In perhaps the most tone deaf moment of the entire episode, Luke reads June’s hastily scribbled note from the end of last week’s episode, and “Nothing’s Gonna Hurt You Baby” plays softly in the background, as the camera alternates between Luke’s joyous reaction, and June in her handmaid reds smiling softly in her room.  And while this scene did provide me with my new favorite shoe-gaze song, it felt disingenuous to how unflinching the show has been, how unsentimental.  Because we know.  And yes, Luke doesn’t, but any continuous narrative cannot divorce itself from the history it has laid out, or, equally importantly, from the consumer’s knowledge.  Ending the episode on this tender note – “Yay!  She’s alive!” – ignores or worse, dismisses, the brutality we know June has endured. This may have served as a compelling pilot episode, a jumping off point for us to learn June’s story.  Instead it felt like a betrayal of the implicit compact, to give her word.

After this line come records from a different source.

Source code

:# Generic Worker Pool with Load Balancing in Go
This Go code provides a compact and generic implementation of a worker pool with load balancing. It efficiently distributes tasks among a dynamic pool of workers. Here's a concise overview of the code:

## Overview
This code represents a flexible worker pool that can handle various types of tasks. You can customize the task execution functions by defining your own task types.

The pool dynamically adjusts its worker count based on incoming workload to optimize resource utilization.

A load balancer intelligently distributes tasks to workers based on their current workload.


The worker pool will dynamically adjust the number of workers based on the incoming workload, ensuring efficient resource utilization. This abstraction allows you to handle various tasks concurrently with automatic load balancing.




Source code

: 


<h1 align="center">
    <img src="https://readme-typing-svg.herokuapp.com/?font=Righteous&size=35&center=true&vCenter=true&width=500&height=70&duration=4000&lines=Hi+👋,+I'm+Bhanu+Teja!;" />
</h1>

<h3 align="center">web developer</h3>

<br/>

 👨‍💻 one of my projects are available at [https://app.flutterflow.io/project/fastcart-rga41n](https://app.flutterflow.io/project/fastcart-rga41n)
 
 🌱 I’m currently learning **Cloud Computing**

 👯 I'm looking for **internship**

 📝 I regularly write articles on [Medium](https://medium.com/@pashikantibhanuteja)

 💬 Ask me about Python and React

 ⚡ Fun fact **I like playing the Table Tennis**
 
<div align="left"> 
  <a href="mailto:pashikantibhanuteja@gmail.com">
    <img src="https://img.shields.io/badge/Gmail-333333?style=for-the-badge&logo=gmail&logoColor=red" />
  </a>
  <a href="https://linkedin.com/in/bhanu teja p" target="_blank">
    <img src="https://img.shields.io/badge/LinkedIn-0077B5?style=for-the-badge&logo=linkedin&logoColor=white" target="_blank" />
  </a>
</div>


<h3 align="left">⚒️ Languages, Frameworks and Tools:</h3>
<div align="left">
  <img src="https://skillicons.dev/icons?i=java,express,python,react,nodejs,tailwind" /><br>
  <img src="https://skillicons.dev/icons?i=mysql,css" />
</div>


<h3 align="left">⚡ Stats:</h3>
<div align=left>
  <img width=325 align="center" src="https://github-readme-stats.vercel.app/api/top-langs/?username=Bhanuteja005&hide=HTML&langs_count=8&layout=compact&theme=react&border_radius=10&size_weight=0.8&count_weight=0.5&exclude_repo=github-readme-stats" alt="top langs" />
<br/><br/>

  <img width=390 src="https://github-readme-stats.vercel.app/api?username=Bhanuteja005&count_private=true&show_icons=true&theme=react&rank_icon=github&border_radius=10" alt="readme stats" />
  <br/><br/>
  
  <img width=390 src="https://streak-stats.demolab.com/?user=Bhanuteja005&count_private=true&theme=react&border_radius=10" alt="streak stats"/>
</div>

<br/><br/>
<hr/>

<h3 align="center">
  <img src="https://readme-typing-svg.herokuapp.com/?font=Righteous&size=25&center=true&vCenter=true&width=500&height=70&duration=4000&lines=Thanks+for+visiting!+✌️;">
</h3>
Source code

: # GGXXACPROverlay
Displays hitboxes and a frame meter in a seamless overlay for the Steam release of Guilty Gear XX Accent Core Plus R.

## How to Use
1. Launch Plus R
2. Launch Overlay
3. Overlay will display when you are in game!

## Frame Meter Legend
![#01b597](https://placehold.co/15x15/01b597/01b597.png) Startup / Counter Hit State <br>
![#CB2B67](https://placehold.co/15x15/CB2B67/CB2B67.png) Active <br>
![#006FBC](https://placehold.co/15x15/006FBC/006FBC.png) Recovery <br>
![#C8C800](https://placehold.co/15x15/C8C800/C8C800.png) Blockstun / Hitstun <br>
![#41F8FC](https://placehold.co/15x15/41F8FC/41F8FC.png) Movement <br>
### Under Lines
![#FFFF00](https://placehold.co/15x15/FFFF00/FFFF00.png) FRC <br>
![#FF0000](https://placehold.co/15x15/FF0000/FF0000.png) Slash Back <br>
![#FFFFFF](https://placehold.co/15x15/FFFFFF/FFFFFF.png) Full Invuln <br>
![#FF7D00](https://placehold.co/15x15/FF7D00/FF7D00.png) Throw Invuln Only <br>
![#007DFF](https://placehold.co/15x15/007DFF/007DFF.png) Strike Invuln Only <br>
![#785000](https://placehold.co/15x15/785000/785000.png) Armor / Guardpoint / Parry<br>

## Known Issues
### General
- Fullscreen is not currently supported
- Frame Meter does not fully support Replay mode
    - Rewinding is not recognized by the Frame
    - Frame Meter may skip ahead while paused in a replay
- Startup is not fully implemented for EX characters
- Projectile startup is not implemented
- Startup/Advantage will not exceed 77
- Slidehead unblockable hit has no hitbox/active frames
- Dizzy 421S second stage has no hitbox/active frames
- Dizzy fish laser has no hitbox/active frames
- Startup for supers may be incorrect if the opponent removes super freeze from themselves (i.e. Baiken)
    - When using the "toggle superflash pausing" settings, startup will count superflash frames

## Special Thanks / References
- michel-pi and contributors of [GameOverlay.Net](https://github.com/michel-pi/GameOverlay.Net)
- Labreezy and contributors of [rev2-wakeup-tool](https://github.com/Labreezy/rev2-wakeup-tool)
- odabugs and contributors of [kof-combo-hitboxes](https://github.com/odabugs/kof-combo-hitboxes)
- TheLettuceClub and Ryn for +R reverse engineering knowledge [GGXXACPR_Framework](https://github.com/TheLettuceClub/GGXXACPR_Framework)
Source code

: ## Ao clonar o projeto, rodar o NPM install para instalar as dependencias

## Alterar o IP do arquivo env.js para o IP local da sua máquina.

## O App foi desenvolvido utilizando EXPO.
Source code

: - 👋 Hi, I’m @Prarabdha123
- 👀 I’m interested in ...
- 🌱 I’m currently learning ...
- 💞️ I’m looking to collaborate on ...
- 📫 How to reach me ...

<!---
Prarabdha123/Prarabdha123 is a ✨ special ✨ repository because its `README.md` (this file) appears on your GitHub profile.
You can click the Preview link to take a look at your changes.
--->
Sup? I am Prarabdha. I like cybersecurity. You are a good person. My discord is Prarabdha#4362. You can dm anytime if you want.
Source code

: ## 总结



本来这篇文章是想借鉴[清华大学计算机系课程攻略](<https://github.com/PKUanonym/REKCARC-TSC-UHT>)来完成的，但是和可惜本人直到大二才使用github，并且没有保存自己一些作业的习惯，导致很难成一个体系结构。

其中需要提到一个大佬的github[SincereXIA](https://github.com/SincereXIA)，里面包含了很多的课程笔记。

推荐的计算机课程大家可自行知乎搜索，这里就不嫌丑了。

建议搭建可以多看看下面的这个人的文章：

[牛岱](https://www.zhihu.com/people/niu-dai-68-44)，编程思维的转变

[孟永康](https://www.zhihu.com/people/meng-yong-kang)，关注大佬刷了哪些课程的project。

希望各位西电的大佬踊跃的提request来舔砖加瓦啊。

My standard for this show is, granted, very high.  Every episode to this point has been basically perfect, so this one broke my heart a little.  There is still time to course correct, and I have high hopes for next week’s episode. Until then, don’t let the bastards grind you down!

By Kelly Mintzer

Kelly Mintzer hates dolls but loves movies about evil ventriloquist dummies. She is working her way through the “Sandman” series slowly but surely, and has been compared more than once to that iteration of Death. Holding down South Philly with a creative writing degree and the full series of “Hannibal”, she hasn’t seen her natural hair color in years.